Task to complete → Retype each record below word for word. Leave the pictures out.

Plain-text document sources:
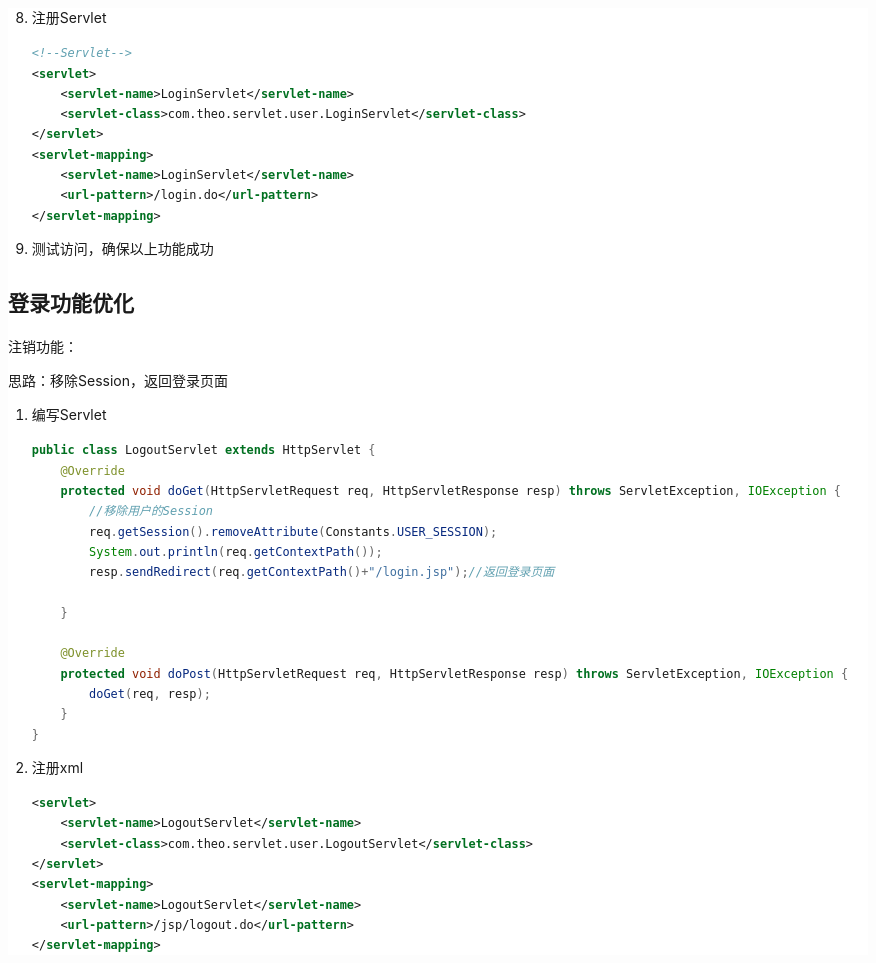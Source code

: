 8. 注册Servlet

   ```xml
   <!--Servlet-->
   <servlet>
       <servlet-name>LoginServlet</servlet-name>
       <servlet-class>com.theo.servlet.user.LoginServlet</servlet-class>
   </servlet>
   <servlet-mapping>
       <servlet-name>LoginServlet</servlet-name>
       <url-pattern>/login.do</url-pattern>
   </servlet-mapping>
   ```

9. 测试访问，确保以上功能成功

## 登录功能优化

注销功能：

思路：移除Session，返回登录页面

1. 编写Servlet

   ```java
   public class LogoutServlet extends HttpServlet {
       @Override
       protected void doGet(HttpServletRequest req, HttpServletResponse resp) throws ServletException, IOException {
           //移除用户的Session
           req.getSession().removeAttribute(Constants.USER_SESSION);
           System.out.println(req.getContextPath());
           resp.sendRedirect(req.getContextPath()+"/login.jsp");//返回登录页面
   
       }
   
       @Override
       protected void doPost(HttpServletRequest req, HttpServletResponse resp) throws ServletException, IOException {
           doGet(req, resp);
       }
   }
   ```

2. 注册xml

   ```xml
   <servlet>
       <servlet-name>LogoutServlet</servlet-name>
       <servlet-class>com.theo.servlet.user.LogoutServlet</servlet-class>
   </servlet>
   <servlet-mapping>
       <servlet-name>LogoutServlet</servlet-name>
       <url-pattern>/jsp/logout.do</url-pattern>
   </servlet-mapping>
   ```
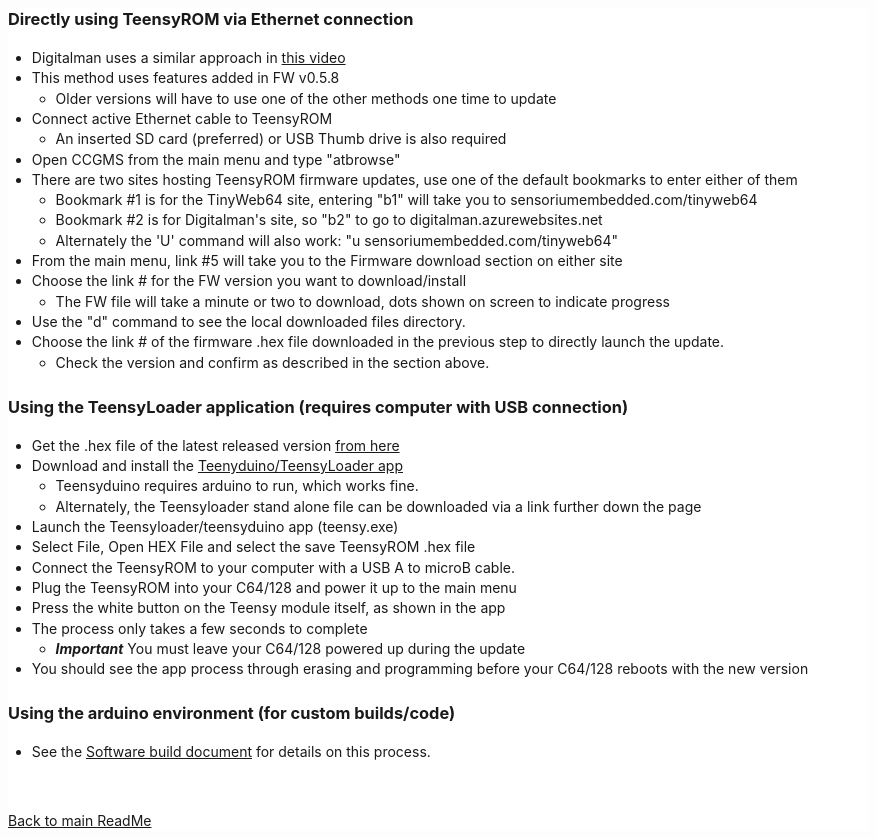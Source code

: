 ### **Directly using TeensyROM via Ethernet connection**
  * Digitalman uses a similar approach in [this video](https://www.youtube.com/watch?v=PGRFLHmw0hY)
  * This method uses features added in FW v0.5.8
    * Older versions will have to use one of the other methods one time to update
  * Connect active Ethernet cable to TeensyROM
    * An inserted SD card (preferred) or USB Thumb drive is also required
  * Open CCGMS from the main menu and type "atbrowse"
  * There are two sites hosting TeensyROM firmware updates, use one of the default bookmarks to enter either of them
    * Bookmark #1 is for the TinyWeb64 site, entering "b1" will take you to sensoriumembedded.com/tinyweb64
    * Bookmark #2 is for Digitalman's site, so "b2" to go to digitalman.azurewebsites.net
    * Alternately the 'U' command will also work: "u sensoriumembedded.com/tinyweb64"
  * From the main menu, link #5 will take you to the Firmware download section on either site
  * Choose the link # for the FW version you want to download/install
    * The FW file will take a minute or two to download, dots shown on screen to indicate progress
  * Use the "d" command to see the local downloaded files directory.
  * Choose the link # of the firmware .hex file downloaded in the previous step to directly launch the update.
    * Check the version and confirm as described in the section above.

### **Using the TeensyLoader application** (requires computer with USB connection)
  * Get the .hex file of the latest released version [from here](/bin/TeensyROM/)
  * Download and install the [Teenyduino/TeensyLoader app](https://www.pjrc.com/teensy/td_download.html)
    * Teensyduino requires arduino to run, which works fine.
    * Alternately, the Teensyloader stand alone file can be downloaded via a link further down the page
  * Launch the Teensyloader/teensyduino app (teensy.exe)
  * Select File, Open HEX File and select the save TeensyROM .hex file
  * Connect the TeensyROM to your computer with a USB A to microB cable.
  * Plug the TeensyROM into your C64/128 and power it up to the main menu
  * Press the white button on the Teensy module itself, as shown in the app
  * The process only takes a few seconds to complete
    * ***Important*** You must leave your C64/128 powered up during the update
  * You should see the app process through erasing and programming before your C64/128 reboots with the new version

### **Using the arduino environment** (for custom builds/code)
  * See the [Software build document](/Source/BuildInfo.md) for details on this process.

<br>

[Back to main ReadMe](/README.md)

Expected answer →
Source code

: 8. 注册Servlet

   ```xml
   <!--Servlet-->
   <servlet>
       <servlet-name>LoginServlet</servlet-name>
       <servlet-class>com.theo.servlet.user.LoginServlet</servlet-class>
   </servlet>
   <servlet-mapping>
       <servlet-name>LoginServlet</servlet-name>
       <url-pattern>/login.do</url-pattern>
   </servlet-mapping>
   ```

9. 测试访问，确保以上功能成功

## 登录功能优化

注销功能：

思路：移除Session，返回登录页面

1. 编写Servlet

   ```java
   public class LogoutServlet extends HttpServlet {
       @Override
       protected void doGet(HttpServletRequest req, HttpServletResponse resp) throws ServletException, IOException {
           //移除用户的Session
           req.getSession().removeAttribute(Constants.USER_SESSION);
           System.out.println(req.getContextPath());
           resp.sendRedirect(req.getContextPath()+"/login.jsp");//返回登录页面
   
       }
   
       @Override
       protected void doPost(HttpServletRequest req, HttpServletResponse resp) throws ServletException, IOException {
           doGet(req, resp);
       }
   }
   ```

2. 注册xml

   ```xml
   <servlet>
       <servlet-name>LogoutServlet</servlet-name>
       <servlet-class>com.theo.servlet.user.LogoutServlet</servlet-class>
   </servlet>
   <servlet-mapping>
       <servlet-name>LogoutServlet</servlet-name>
       <url-pattern>/jsp/logout.do</url-pattern>
   </servlet-mapping>
   ```
Source code

: ### **Directly using TeensyROM via Ethernet connection**
  * Digitalman uses a similar approach in [this video](https://www.youtube.com/watch?v=PGRFLHmw0hY)
  * This method uses features added in FW v0.5.8
    * Older versions will have to use one of the other methods one time to update
  * Connect active Ethernet cable to TeensyROM
    * An inserted SD card (preferred) or USB Thumb drive is also required
  * Open CCGMS from the main menu and type "atbrowse"
  * There are two sites hosting TeensyROM firmware updates, use one of the default bookmarks to enter either of them
    * Bookmark #1 is for the TinyWeb64 site, entering "b1" will take you to sensoriumembedded.com/tinyweb64
    * Bookmark #2 is for Digitalman's site, so "b2" to go to digitalman.azurewebsites.net
    * Alternately the 'U' command will also work: "u sensoriumembedded.com/tinyweb64"
  * From the main menu, link #5 will take you to the Firmware download section on either site
  * Choose the link # for the FW version you want to download/install
    * The FW file will take a minute or two to download, dots shown on screen to indicate progress
  * Use the "d" command to see the local downloaded files directory.
  * Choose the link # of the firmware .hex file downloaded in the previous step to directly launch the update.
    * Check the version and confirm as described in the section above.

### **Using the TeensyLoader application** (requires computer with USB connection)
  * Get the .hex file of the latest released version [from here](/bin/TeensyROM/)
  * Download and install the [Teenyduino/TeensyLoader app](https://www.pjrc.com/teensy/td_download.html)
    * Teensyduino requires arduino to run, which works fine.
    * Alternately, the Teensyloader stand alone file can be downloaded via a link further down the page
  * Launch the Teensyloader/teensyduino app (teensy.exe)
  * Select File, Open HEX File and select the save TeensyROM .hex file
  * Connect the TeensyROM to your computer with a USB A to microB cable.
  * Plug the TeensyROM into your C64/128 and power it up to the main menu
  * Press the white button on the Teensy module itself, as shown in the app
  * The process only takes a few seconds to complete
    * ***Important*** You must leave your C64/128 powered up during the update
  * You should see the app process through erasing and programming before your C64/128 reboots with the new version

### **Using the arduino environment** (for custom builds/code)
  * See the [Software build document](/Source/BuildInfo.md) for details on this process.

<br>

[Back to main ReadMe](/README.md)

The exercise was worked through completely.